* Assigned task: With both ends included, repeat exactly the lines of the entries below from the one containing "- All components" down to the one containing "- E.g., collection", and no others.

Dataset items
------------
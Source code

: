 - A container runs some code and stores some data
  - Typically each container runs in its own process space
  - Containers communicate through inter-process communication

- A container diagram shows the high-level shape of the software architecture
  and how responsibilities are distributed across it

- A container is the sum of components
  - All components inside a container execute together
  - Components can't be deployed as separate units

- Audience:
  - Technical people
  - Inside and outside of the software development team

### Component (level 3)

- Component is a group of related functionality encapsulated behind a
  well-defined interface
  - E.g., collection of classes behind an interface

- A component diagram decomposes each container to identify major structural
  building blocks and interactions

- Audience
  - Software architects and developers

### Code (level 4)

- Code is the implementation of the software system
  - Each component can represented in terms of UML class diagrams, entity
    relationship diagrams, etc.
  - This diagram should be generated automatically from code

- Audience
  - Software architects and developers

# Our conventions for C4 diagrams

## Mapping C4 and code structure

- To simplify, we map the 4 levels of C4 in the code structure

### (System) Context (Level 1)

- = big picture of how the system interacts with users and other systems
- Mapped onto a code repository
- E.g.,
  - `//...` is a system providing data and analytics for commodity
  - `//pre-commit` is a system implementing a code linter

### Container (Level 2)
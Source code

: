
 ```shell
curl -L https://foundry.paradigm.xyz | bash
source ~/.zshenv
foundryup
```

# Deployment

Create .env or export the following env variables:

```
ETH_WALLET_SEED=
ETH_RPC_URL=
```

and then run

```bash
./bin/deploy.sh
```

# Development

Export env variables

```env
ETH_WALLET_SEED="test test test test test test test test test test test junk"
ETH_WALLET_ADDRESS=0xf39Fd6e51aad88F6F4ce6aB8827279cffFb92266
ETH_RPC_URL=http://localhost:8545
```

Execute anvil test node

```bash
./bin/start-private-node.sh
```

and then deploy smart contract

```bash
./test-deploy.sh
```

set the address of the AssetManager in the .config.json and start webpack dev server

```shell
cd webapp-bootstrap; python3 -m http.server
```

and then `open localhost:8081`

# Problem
------------
* Answer for this exercise:
  - All components inside a container execute together
  - Components can't be deployed as separate units

- Audience:
  - Technical people
  - Inside and outside of the software development team

### Component (level 3)

- Component is a group of related functionality encapsulated behind a
  well-defined interface
  - E.g., collection of classes behind an interface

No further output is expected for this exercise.